● How to complete this task:
Return the lines below in which the string "única" occurs.

● Extracted records:
►
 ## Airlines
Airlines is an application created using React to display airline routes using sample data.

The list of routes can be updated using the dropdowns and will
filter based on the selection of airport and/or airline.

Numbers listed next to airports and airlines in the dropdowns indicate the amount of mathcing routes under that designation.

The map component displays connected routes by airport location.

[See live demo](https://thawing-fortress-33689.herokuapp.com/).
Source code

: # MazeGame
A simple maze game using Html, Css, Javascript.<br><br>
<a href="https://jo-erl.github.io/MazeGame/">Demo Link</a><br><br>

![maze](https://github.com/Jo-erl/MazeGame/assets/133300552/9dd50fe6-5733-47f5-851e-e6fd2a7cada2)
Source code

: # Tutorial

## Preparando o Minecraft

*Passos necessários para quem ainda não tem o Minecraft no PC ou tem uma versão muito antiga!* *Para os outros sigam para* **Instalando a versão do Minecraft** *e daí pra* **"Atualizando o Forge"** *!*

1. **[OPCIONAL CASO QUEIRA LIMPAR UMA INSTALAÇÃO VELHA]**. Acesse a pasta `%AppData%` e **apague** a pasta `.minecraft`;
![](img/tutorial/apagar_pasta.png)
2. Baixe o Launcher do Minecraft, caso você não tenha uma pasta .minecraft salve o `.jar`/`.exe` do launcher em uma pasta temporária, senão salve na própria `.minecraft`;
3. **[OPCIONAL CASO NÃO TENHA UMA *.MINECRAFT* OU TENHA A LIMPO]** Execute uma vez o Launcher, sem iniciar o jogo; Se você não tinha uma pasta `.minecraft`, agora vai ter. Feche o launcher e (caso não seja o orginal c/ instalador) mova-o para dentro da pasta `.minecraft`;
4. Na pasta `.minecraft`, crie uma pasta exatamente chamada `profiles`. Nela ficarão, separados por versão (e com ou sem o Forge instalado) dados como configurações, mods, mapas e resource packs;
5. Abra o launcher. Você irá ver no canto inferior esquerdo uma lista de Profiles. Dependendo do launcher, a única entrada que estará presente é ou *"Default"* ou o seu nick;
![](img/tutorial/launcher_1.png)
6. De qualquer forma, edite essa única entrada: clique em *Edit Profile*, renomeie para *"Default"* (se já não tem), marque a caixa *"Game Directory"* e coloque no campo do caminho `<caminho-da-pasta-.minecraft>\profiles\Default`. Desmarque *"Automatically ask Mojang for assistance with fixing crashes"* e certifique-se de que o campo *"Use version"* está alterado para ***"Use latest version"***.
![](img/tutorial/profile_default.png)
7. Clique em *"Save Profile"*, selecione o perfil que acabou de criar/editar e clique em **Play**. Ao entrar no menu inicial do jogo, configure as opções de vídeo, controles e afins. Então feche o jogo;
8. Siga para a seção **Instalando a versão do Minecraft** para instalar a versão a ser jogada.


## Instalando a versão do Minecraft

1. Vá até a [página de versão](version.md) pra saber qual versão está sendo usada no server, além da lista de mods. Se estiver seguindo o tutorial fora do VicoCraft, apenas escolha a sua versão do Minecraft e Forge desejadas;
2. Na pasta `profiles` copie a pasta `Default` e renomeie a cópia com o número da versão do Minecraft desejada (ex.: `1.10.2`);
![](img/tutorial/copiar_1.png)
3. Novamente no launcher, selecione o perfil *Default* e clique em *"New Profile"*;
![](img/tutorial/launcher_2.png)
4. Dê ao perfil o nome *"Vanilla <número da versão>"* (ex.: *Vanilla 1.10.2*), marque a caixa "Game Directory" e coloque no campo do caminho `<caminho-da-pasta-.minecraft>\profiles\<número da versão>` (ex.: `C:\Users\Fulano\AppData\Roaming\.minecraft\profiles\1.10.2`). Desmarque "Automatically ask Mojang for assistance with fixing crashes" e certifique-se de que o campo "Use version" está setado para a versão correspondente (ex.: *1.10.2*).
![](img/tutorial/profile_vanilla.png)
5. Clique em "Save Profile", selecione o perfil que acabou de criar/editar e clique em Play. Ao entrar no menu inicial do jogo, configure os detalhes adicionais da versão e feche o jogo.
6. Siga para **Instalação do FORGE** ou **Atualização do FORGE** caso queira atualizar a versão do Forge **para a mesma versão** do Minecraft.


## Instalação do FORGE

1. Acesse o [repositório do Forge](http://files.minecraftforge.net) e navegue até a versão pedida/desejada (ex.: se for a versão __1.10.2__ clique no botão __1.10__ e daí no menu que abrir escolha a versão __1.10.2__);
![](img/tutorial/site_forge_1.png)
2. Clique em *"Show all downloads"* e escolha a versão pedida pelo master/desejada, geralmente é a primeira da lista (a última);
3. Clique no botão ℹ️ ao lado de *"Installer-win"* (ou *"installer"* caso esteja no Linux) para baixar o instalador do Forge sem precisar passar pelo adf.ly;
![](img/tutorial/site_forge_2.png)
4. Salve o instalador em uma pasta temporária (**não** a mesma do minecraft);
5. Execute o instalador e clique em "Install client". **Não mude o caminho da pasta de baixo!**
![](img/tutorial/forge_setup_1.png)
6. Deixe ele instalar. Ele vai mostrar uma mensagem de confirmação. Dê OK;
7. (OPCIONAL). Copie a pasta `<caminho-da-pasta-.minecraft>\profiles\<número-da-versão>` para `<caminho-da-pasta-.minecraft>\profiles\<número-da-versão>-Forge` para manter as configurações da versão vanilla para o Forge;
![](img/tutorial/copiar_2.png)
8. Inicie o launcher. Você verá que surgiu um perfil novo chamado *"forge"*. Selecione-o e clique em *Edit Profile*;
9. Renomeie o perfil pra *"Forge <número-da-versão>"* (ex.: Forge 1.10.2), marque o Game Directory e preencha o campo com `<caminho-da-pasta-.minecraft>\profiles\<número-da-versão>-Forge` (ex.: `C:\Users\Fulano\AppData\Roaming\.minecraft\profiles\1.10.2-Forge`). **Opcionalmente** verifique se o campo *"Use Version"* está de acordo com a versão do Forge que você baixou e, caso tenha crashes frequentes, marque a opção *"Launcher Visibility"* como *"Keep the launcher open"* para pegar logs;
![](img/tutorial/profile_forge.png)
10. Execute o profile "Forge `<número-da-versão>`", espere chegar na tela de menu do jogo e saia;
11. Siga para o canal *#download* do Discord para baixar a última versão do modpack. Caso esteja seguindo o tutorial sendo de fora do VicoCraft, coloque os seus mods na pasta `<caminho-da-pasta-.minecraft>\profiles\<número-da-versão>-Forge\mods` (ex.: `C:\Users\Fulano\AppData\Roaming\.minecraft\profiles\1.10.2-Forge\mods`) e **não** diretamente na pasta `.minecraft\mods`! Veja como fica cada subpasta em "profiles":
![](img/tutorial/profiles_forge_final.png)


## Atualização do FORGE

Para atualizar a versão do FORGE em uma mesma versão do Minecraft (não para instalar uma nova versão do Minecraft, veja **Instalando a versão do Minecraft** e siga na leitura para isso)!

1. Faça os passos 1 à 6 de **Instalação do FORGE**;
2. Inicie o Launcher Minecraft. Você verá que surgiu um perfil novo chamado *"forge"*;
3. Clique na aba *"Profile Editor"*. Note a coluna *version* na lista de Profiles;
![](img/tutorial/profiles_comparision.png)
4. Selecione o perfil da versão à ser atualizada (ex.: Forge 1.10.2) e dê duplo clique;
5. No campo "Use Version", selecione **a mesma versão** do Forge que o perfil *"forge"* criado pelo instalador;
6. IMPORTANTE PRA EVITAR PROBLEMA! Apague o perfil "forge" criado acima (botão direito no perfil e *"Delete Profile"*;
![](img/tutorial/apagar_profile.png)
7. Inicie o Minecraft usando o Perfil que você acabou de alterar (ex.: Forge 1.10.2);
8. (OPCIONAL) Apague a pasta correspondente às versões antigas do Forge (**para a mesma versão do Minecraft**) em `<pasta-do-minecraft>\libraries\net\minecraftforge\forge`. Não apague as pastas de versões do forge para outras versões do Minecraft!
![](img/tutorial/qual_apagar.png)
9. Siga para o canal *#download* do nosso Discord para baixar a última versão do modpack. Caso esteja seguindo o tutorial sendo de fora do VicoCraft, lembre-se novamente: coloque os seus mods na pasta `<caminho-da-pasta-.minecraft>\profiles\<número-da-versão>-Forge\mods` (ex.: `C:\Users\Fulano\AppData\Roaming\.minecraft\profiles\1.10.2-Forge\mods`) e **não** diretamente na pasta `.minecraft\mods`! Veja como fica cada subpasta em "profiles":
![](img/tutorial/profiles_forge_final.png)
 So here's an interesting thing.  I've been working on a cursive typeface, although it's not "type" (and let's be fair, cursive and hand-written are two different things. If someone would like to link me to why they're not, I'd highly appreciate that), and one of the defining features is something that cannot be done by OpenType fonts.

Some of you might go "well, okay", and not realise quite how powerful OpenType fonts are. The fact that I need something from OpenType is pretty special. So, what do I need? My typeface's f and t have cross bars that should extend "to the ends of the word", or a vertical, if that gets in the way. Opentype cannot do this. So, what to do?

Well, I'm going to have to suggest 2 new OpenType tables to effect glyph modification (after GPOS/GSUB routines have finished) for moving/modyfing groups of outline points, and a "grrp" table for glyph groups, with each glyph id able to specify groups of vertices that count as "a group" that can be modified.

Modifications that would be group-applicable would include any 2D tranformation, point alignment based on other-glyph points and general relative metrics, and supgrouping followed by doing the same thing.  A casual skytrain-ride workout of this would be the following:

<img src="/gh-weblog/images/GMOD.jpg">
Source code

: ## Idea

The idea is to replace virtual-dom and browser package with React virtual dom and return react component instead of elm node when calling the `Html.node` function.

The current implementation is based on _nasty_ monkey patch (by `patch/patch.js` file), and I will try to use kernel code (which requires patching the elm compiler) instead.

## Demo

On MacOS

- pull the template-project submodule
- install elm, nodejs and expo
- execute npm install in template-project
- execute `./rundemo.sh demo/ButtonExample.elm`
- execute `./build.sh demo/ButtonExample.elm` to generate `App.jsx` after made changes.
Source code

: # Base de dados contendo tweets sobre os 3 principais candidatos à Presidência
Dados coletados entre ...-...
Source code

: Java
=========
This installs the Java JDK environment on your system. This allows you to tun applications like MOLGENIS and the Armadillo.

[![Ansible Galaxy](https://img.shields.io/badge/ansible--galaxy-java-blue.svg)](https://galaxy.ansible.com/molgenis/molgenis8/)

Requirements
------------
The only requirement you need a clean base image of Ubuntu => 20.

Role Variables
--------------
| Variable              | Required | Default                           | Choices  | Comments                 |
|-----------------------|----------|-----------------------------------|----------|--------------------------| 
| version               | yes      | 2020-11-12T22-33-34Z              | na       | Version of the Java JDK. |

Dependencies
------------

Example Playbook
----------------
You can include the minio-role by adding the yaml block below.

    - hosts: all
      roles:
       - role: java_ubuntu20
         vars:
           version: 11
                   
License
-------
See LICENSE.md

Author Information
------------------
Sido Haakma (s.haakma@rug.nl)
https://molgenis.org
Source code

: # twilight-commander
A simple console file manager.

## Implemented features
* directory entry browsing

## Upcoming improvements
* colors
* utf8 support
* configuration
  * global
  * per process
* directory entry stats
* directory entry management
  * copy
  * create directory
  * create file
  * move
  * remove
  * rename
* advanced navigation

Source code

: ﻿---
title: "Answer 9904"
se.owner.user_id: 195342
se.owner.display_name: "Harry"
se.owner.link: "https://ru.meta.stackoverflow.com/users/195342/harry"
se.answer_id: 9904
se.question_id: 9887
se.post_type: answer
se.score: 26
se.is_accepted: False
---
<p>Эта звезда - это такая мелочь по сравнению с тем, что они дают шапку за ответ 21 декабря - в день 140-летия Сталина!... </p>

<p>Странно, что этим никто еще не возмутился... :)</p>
◄
● Your solution:
5. Abra o launcher. Você irá ver no canto inferior esquerdo uma lista de Profiles. Dependendo do launcher, a única entrada que estará presente é ou *"Default"* ou o seu nick;
6. De qualquer forma, edite essa única entrada: clique em *Edit Profile*, renomeie para *"Default"* (se já não tem), marque a caixa *"Game Directory"* e coloque no campo do caminho `<caminho-da-pasta-.minecraft>\profiles\Default`. Desmarque *"Automatically ask Mojang for assistance with fixing crashes"* e certifique-se de que o campo *"Use version"* está alterado para ***"Use latest version"***.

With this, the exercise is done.